GalleyBytes / terraform-operator

A Kubernetes CRD to handle terraform operations
http://tf.galleybytes.com
Apache License 2.0
366 stars 47 forks source link

link to migration guide is broken #163

Open msvticket opened 1 year ago

msvticket commented 1 year ago

In the release notes of v0.12.0 and v0.12.1 there is a link to a migration guide: https://tf.galleybytes.com/blog/migrate-crd-from-tfv1alpha2-to-v1beta1/

This link is broken. tf.galleybytes.com doesn't respond to https and changing to http yields a 404. On http://tf.galleybytes.com/blog/ no post on migration in shown.

isaaguilar commented 1 year ago

😬 Aww yea, I forgot I was going to write that. I apologize, I never got around this this. In a nutshell, all the resources from the old crd need to be removed.

Migration Guide Lite

There are lots of edge cases, but here is what worked for me. It wasn't as smooth as I was hoping. Namely the main issue was caused because I am using helm to install my tf resources. There is a note in the guide below about the helm plan/apply issue.

Change the apiVersion

From v0.11 -> v0.12 the only difference in the tf resources is the apiVersion from tf.isaaguilar.com/v1alpha2 to tf.galleybytes.com/v1beta1.

My resources were installed via helm, so I just changed my template. I then deleted the old terraform-operator following the Removal Guide.

Helm Plan/Apply Issue

The helm template change was easy, but the aftermath really sucked for the following reason:

To fix, I had to remove the helm history on all my old resources. Not a huge deal but a caveat to watch out for.

Removal Guide Lite

1. Stop/Remove the Controller

I highly recommend deleting the terraform-operator controller

# Via helm
helm delete --namespace tf-system terraform-operator 

# Via kubectl
kubectl delete deployment -n tf-system terraform-operator 
kubectl delete serviceaccount -n tf-system terraform-operator 
kubectl delete clusterrole -n tf-system terraform-operator 
kubectl delete clusterrolebinding -n tf-system terraform-operator 

2. Delete the crd and all the resources

As long as there is no controller, no terraform workflows will be executed, which makes deleting the tf resources safe without threatening to run terraform on accident

kubectl delete crd terraforms.tf.isaaguilar.com  #  If this hangs, press ctrl+c and then run the next two commands
kubectl patch crd terraforms.tf.isaaguilar.com -p '{"metadata":{"finalizers":[]}}' --type=merge
kubectl delete crd terraforms.tf.isaaguilar.com

Re-installation

After everything is removed, the reinstallation is straight forward. See http://tf.galleybytes.com/docs/getting-started/installation/ for instructions. Note that the current installation is past v0.12 and more changes have been introduced. The changes should be harmless.

Re-applying resources

Use terraform-operator the same as before. Resources that have remote backends (which should be all of them) will not see changes to state since the only thing that was changed was the apiVersion.

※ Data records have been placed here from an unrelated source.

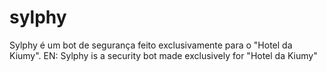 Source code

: # sylphy
Sylphy é um bot de segurança feito exclusivamente para o "Hotel da Kiumy". EN: Sylphy is a security bot made exclusively for "Hotel da Kiumy"
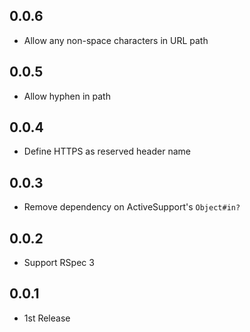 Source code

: ## 0.0.6
* Allow any non-space characters in URL path

## 0.0.5
* Allow hyphen in path

## 0.0.4
* Define HTTPS as reserved header name

## 0.0.3
* Remove dependency on ActiveSupport's `Object#in?`

## 0.0.2
* Support RSpec 3

## 0.0.1
* 1st Release

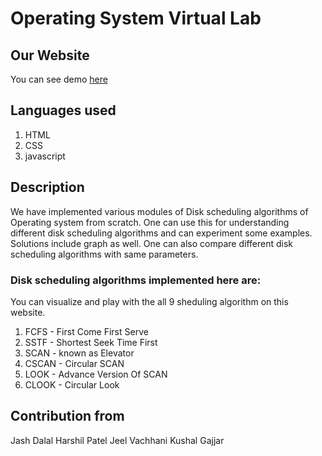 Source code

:# Operating System Virtual Lab

## Our Website

You can see demo [here](https://jeel279.github.io/osvlab/.)

## Languages used

1. HTML
2. CSS
3. javascript

## Description

We have implemented various modules of Disk scheduling algorithms of Operating system from scratch. One can use this for understanding different disk scheduling algorithms and can experiment some examples. Solutions include graph as well. One can also compare different disk scheduling algorithms with same parameters. 

### Disk scheduling algorithms implemented here are:

You can visualize and play with the all 9 sheduling algorithm on this website.

1.	FCFS  -  First Come First Serve 
2.	SSTF  -  Shortest Seek Time First 
3.	SCAN  -  known as Elevator 
4.	CSCAN -  Circular SCAN 
5.	LOOK  -  Advance Version Of SCAN 
6.	CLOOK -  Circular Look

## Contribution from

Jash Dalal
Harshil Patel
Jeel Vachhani
Kushal Gajjar
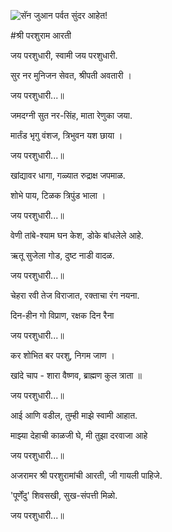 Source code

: ![सॅन जुआन पर्वत सुंदर आहेत!](lib/assets/images/artis/img.png "सॅन जुआन पर्वत")

#श्री परशुराम आरती

जय परशुधारी, स्वामी जय परशुधारी.

सुर नर मुनिजन सेवत, श्रीपती अवतारी ।

जय परशुधारी...॥

जमदग्नी सुत नर-सिंह, माता रेणुका जया.

मार्तंड भृगु वंशज, त्रिभुवन यश छाया ।

जय परशुधारी...॥

खांद्यावर धागा, गळ्यात रुद्राक्ष जपमाळ.

शोभे पाय, टिळक त्रिपुंड भाला ।

जय परशुधारी...॥

वेणी तांबे-श्याम घन केश, डोके बांधलेले आहे.

ऋतू सुजेला गोड, दुष्ट नाडी वादळ.

जय परशुधारी...॥

चेहरा रवी तेज विराजात, रक्ताचा रंग नयना.

दिन-हीन गो विप्राण, रक्षक दिन रैना

जय परशुधारी...॥

कर शोभित बर परशु, निगम जाण ।

खांदे चाप - शारा वैष्णव, ब्राह्मण कुल त्राता ॥

जय परशुधारी...॥

आई आणि वडील, तुम्ही माझे स्वामी आहात.

माझ्या देहाची काळजी घे, मी तुझा दरवाजा आहे

जय परशुधारी...॥

अजरामर श्री परशुरामांची आरती, जी गायली पाहिजे.

'पूर्णेंदु' शिवसखी, सुख-संपत्ती मिळो.

जय परशुधारी...॥ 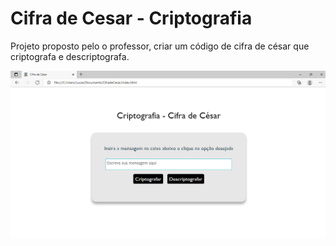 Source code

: # Cifra de Cesar - Criptografia
Projeto proposto pelo o professor, criar um código de cifra de césar que criptografa e descriptografa. 

<img src="home-cifraa.png" alt="página">


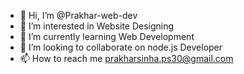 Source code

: - 👋 Hi, I’m @Prakhar-web-dev
- 👀 I’m interested in  Website Designing
- 🌱 I’m currently learning Web Development
- 💞️ I’m looking to collaborate on node.js Developer
- 📫 How to reach me prakharsinha.ps30@gmail.com

<!---
Prakhar-web-dev/Prakhar-web-dev is a ✨ special ✨ repository because its `README.md` (this file) appears on your GitHub profile.
You can click the Preview link to take a look at your changes.
--->
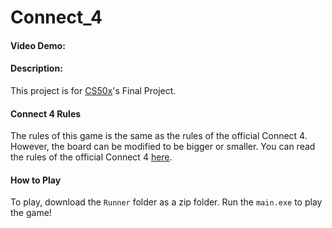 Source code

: # Connect_4
#### Video Demo: <URL HERE>

#### Description:

This project is for [CS50x](https://cs50.harvard.edu/x/2023/)'s Final Project.

#### Connect 4 Rules
The rules of this game is the same as the rules of the official Connect 4. However, the board can be modified to be bigger or smaller. You can read the rules of the official Connect 4 [here](https://www.gamesver.com/the-rules-of-connect-4-according-to-m-bradley-hasbro/).

#### How to Play
To play, download the `Runner` folder as a zip folder. Run the `main.exe` to play the game!
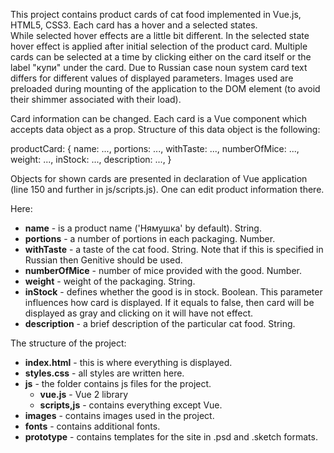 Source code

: This project contains product cards  of cat food implemented in Vue.js, HTML5, CSS3. Each card has a hover and a selected states.  
While selected hover effects are a little bit different. In the selected state hover effect is applied after initial selection of the product card.
Multiple cards can be selected at a time by clicking either on the card itself or the label "купи" under the card. Due to Russian case noun system card text differs for different values of displayed parameters. Images used are preloaded during mounting of the application to the DOM element (to avoid their shimmer associated with their load).

Card information can be changed. Each card is a Vue component which accepts data object as a prop. Structure of this data object is the following:


productCard: {
            name: ...,
            portions: ...,
            withTaste: ...,
            numberOfMice: ...,
            weight: ...,
            inStock: ...,
            description: ...,
        }

Objects for shown cards are presented in declaration of Vue application (line 150 and further in js/scripts.js). One can edit product information there.

Here:
* **name** - is a product name ('Нямушка' by default). String.
* **portions** - a number of portions in each packaging. Number.
* **withTaste** - a taste of the cat food. String. Note that if this is specified in Russian then Genitive should be used.
* **numberOfMice** - number of mice provided with the good. Number.
* **weight** - weight of the packaging. String.
* **inStock** - defines whether the good is in stock. Boolean. This parameter influences how card is displayed. If it equals to false, then card will be displayed as gray and clicking on it will have not effect.
* **description** - a brief description of the particular cat food. String.

The structure of the project:
* **index.html** - this is where everything is displayed.
* **styles.css** - all styles are written here.
* **js** - the folder contains js files for the project. 
  * **vue.js** - Vue 2 library
  * **scripts,js** - contains everything except Vue.
* **images** - contains images used in the project.
* **fonts** - contains additional fonts.
* **prototype** - contains templates for the site in .psd and .sketch formats. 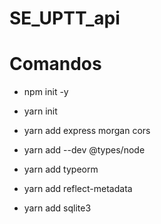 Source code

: # SE_UPTT_api

# Comandos
- npm init -y
- yarn init
- yarn add express morgan cors
- yarn add --dev @types/node

- yarn add typeorm 
- yarn add reflect-metadata
- yarn add sqlite3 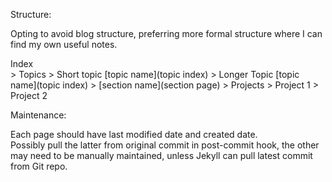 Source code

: Structure:

Opting to avoid blog structure, preferring more formal structure where I can find my own useful notes.

Index   
    > Topics
        > Short topic
            [topic name](topic index)
        > Longer Topic
            [topic name](topic index)
                > [section name](section page)
    > Projects
        > Project 1
        > Project 2

Maintenance:

Each page should have last modified date and created date.  
Possibly pull the latter from original commit in post-commit hook, the other may need to be manually maintained, unless Jekyll can pull latest commit from Git repo.
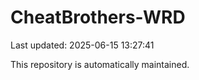 # CheatBrothers-WRD

Last updated: 2025-06-15 13:27:41

This repository is automatically maintained.

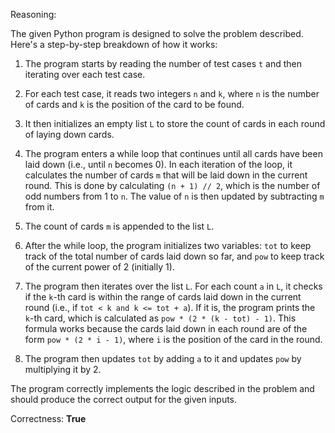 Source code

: Reasoning:

The given Python program is designed to solve the problem described. Here's a step-by-step breakdown of how it works:

1. The program starts by reading the number of test cases `t` and then iterating over each test case.

2. For each test case, it reads two integers `n` and `k`, where `n` is the number of cards and `k` is the position of the card to be found.

3. It then initializes an empty list `L` to store the count of cards in each round of laying down cards.

4. The program enters a while loop that continues until all cards have been laid down (i.e., until `n` becomes 0). In each iteration of the loop, it calculates the number of cards `m` that will be laid down in the current round. This is done by calculating `(n + 1) // 2`, which is the number of odd numbers from 1 to `n`. The value of `n` is then updated by subtracting `m` from it.

5. The count of cards `m` is appended to the list `L`.

6. After the while loop, the program initializes two variables: `tot` to keep track of the total number of cards laid down so far, and `pow` to keep track of the current power of 2 (initially 1).

7. The program then iterates over the list `L`. For each count `a` in `L`, it checks if the `k`-th card is within the range of cards laid down in the current round (i.e., if `tot < k and k <= tot + a`). If it is, the program prints the `k`-th card, which is calculated as `pow * (2 * (k - tot) - 1)`. This formula works because the cards laid down in each round are of the form `pow * (2 * i - 1)`, where `i` is the position of the card in the round.

8. The program then updates `tot` by adding `a` to it and updates `pow` by multiplying it by 2.

The program correctly implements the logic described in the problem and should produce the correct output for the given inputs.

Correctness: **True** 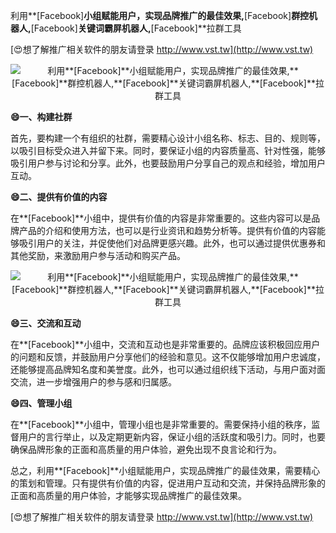 利用**[Facebook]**小组赋能用户，实现品牌推广的最佳效果,**[Facebook]**群控机器人,**[Facebook]**关键词霸屏机器人,**[Facebook]**拉群工具

[😍想了解推广相关软件的朋友请登录 http://www.vst.tw](http://www.vst.tw)

 <center><img src="https://vst.tw/MP4/tuiguang/png/0.png" alt="利用**[Facebook]**小组赋能用户，实现品牌推广的最佳效果,**[Facebook]**群控机器人,**[Facebook]**关键词霸屏机器人,**[Facebook]**拉群工具"></center>

**😄一、构建社群**

首先，要构建一个有组织的社群，需要精心设计小组名称、标志、目的、规则等，以吸引目标受众进入并留下来。同时，要保证小组的内容质量高、针对性强，能够吸引用户参与讨论和分享。此外，也要鼓励用户分享自己的观点和经验，增加用户互动。

**😄二、提供有价值的内容**

在**[Facebook]**小组中，提供有价值的内容是非常重要的。这些内容可以是品牌产品的介绍和使用方法，也可以是行业资讯和趋势分析等。提供有价值的内容能够吸引用户的关注，并促使他们对品牌更感兴趣。此外，也可以通过提供优惠券和其他奖励，来激励用户参与活动和购买产品。

 <center><img src="https://vst.tw/MP4/tuiguang/png/7.png" alt="利用**[Facebook]**小组赋能用户，实现品牌推广的最佳效果,**[Facebook]**群控机器人,**[Facebook]**关键词霸屏机器人,**[Facebook]**拉群工具"></center>

**😄三、交流和互动**

在**[Facebook]**小组中，交流和互动也是非常重要的。品牌应该积极回应用户的问题和反馈，并鼓励用户分享他们的经验和意见。这不仅能够增加用户忠诚度，还能够提高品牌知名度和美誉度。此外，也可以通过组织线下活动，与用户面对面交流，进一步增强用户的参与感和归属感。

**😄四、管理小组**

在**[Facebook]**小组中，管理小组也是非常重要的。需要保持小组的秩序，监督用户的言行举止，以及定期更新内容，保证小组的活跃度和吸引力。同时，也要确保品牌形象的正面和高质量的用户体验，避免出现不良言论和行为。

总之，利用**[Facebook]**小组赋能用户，实现品牌推广的最佳效果，需要精心的策划和管理。只有提供有价值的内容，促进用户互动和交流，并保持品牌形象的正面和高质量的用户体验，才能够实现品牌推广的最佳效果。

[😍想了解推广相关软件的朋友请登录 http://www.vst.tw](http://www.vst.tw)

I'll write this up in the docs page soon and close out this ticket.

msvticket commented 1 year ago

That is good information, but how about the changes in the API? In our particular case we rely a lot on postrunScript, which doesn't exist any more.

isaaguilar commented 1 year ago

An equivalent to postrunScript is now accessible via taskOptions.

spec:
  taskOptions:
  - for:
    - postapply
    script:
      inline: |
        #!/bin/bash
        echo hello post apply

This idea is extendable into any pre/post task. http://tf.galleybytes.com/docs/architecture/tasks/#tasks-by-name-and-order-of-execution

isaaguilar commented 1 year ago

postrunScript

This is quite old. Check out the references page for APIs available @ releases. http://tf.galleybytes.com/docs/references/

There will be lots of changes to make in your case and I don't have a diff to give.